Releases are driven by version tags. Pushing v0.1.0 (or any v*.*.*) triggers .github/workflows/release.yml, which builds an sdist + wheel and publishes them to PyPI through trusted publishing — no API token in GitHub secrets.

One-time PyPI setup (project owner)

Until the project exists on PyPI, the workflow has nothing to publish to. The first release needs a manual step:

  1. Create a PyPI account (or log in to your existing one): https://pypi.org/account/register/
  2. Reserve the project name. Easiest path: build locally and upload once with an API token: bash uv build uv publish --token <YOUR_PYPI_API_TOKEN> Or: go to https://pypi.org/manage/account/publishing/ and add a pending trusted publisher for billbird-client. The first publish from this repo then creates the project.
  3. Wire trusted publishing at https://pypi.org/manage/project/billbird-client/settings/publishing/:
  4. Owner: MWest2020
  5. Repository: billbird-client
  6. Workflow filename: release.yml
  7. Environment: pypi
  8. Create the pypi GitHub environment in this repo's settings → Environments → New → name it pypi. Optionally add a required-reviewer (your own login) so a human approves each publish.

After step 4, every subsequent git tag vX.Y.Z && git push origin vX.Y.Z releases automatically.

Cutting a release

# bump version in pyproject.toml first, then:
git tag v0.1.0
git push origin v0.1.0

The workflow:

  1. Verifies that the git tag (v0.1.0) matches pyproject.toml's version field (0.1.0).
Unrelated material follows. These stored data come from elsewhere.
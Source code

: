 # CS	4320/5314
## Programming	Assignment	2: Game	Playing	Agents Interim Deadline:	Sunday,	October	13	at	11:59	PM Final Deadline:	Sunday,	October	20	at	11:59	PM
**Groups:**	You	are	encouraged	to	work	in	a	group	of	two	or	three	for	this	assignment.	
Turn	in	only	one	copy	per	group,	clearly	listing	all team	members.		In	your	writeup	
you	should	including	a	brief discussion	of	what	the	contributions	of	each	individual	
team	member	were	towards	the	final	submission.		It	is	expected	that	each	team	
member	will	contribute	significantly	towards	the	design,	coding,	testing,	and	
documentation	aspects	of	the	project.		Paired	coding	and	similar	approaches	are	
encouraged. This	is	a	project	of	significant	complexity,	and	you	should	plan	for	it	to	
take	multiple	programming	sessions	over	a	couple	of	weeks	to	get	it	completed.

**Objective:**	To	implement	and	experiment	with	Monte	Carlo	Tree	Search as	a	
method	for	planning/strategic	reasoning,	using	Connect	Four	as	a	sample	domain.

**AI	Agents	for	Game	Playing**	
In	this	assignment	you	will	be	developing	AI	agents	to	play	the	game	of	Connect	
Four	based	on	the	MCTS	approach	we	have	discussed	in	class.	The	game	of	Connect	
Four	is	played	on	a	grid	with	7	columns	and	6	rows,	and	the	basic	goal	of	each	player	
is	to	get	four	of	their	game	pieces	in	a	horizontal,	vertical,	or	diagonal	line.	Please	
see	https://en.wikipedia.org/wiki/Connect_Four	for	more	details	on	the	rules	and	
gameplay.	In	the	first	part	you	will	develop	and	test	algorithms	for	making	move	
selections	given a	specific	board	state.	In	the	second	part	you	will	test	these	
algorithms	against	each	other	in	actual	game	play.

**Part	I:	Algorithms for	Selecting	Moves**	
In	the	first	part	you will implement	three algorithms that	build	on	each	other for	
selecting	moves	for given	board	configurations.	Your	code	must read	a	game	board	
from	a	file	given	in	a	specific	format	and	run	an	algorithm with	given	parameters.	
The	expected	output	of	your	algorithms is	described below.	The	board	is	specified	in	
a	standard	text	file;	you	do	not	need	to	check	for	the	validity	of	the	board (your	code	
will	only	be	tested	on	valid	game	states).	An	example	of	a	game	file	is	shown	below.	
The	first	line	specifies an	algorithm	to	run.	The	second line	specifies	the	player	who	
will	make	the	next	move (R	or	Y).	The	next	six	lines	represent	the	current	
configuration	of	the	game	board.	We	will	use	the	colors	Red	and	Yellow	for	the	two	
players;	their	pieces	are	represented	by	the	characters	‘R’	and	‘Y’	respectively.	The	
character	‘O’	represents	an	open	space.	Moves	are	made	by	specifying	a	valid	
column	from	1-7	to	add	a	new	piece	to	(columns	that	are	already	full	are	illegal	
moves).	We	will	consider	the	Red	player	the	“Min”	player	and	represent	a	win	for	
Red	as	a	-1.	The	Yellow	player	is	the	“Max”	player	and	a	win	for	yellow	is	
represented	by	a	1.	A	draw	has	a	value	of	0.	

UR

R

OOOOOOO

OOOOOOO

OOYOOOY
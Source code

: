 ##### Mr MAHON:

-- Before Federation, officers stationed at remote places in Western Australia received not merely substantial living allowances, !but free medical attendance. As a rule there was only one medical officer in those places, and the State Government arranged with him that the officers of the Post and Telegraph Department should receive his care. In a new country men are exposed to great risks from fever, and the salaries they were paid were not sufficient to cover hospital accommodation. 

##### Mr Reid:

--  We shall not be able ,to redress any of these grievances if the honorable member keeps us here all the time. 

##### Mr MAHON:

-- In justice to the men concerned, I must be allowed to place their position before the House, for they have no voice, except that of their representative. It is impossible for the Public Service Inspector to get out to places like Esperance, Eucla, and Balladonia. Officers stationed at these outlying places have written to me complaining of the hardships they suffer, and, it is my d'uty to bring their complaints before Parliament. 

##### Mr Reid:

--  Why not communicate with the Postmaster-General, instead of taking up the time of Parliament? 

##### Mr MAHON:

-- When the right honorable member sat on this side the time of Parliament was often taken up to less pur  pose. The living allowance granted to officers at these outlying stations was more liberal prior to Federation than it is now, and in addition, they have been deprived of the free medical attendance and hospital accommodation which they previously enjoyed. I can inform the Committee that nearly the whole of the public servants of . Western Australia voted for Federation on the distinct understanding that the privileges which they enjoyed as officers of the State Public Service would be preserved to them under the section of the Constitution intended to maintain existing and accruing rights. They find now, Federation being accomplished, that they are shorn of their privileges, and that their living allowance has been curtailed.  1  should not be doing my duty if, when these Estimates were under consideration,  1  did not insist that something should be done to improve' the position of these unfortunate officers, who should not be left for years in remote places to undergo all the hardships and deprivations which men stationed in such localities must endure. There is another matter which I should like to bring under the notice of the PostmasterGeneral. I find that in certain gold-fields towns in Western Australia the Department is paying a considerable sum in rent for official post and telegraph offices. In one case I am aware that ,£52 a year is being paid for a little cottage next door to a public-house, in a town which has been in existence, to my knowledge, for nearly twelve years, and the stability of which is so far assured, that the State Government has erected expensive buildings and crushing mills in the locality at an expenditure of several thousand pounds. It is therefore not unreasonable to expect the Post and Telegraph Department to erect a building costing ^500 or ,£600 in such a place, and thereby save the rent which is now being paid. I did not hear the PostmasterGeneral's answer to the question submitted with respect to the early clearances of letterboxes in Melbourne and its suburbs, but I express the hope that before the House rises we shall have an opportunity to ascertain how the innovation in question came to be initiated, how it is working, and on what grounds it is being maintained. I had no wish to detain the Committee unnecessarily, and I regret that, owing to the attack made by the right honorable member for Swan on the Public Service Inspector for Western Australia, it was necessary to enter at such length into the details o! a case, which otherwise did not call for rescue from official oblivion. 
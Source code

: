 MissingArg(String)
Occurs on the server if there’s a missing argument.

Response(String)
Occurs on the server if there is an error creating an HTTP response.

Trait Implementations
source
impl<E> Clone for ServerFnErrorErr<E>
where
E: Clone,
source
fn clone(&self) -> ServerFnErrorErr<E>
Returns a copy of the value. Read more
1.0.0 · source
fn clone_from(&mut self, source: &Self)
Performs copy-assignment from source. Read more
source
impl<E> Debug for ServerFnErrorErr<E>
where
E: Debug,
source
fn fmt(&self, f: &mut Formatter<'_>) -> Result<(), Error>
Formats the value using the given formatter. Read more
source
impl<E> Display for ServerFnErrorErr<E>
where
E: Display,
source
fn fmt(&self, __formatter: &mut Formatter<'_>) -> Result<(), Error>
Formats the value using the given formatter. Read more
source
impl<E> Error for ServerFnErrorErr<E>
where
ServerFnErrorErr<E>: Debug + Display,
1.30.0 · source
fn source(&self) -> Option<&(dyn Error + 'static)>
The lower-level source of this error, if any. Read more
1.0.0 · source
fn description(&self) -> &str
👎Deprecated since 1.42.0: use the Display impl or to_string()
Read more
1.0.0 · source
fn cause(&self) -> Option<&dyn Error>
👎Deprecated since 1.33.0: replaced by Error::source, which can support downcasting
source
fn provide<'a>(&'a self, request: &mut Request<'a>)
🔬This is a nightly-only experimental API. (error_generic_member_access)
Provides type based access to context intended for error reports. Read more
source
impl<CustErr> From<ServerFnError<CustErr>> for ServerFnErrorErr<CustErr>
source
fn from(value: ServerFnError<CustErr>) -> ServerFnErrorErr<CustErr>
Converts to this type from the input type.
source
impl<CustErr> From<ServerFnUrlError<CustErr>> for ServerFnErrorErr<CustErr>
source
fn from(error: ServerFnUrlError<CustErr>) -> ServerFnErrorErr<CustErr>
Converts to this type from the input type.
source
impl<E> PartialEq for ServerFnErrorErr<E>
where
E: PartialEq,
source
Mismatch → fail loud.
  2. Runs uv build to produce dist/billbird_client-*.whl and dist/billbird_client-*.tar.gz.
  3. Uploads both artifacts to PyPI via pypa/gh-action-pypi-publish using OIDC.

CI

Every push to main and every PR runs .github/workflows/ci.yml:

  • uv sync --frozen — lockfile must be honoured.
  • uv run ruff check . — lint.
  • uv run pytest -q — full test suite.

Both checks must pass before a release tag is meaningful.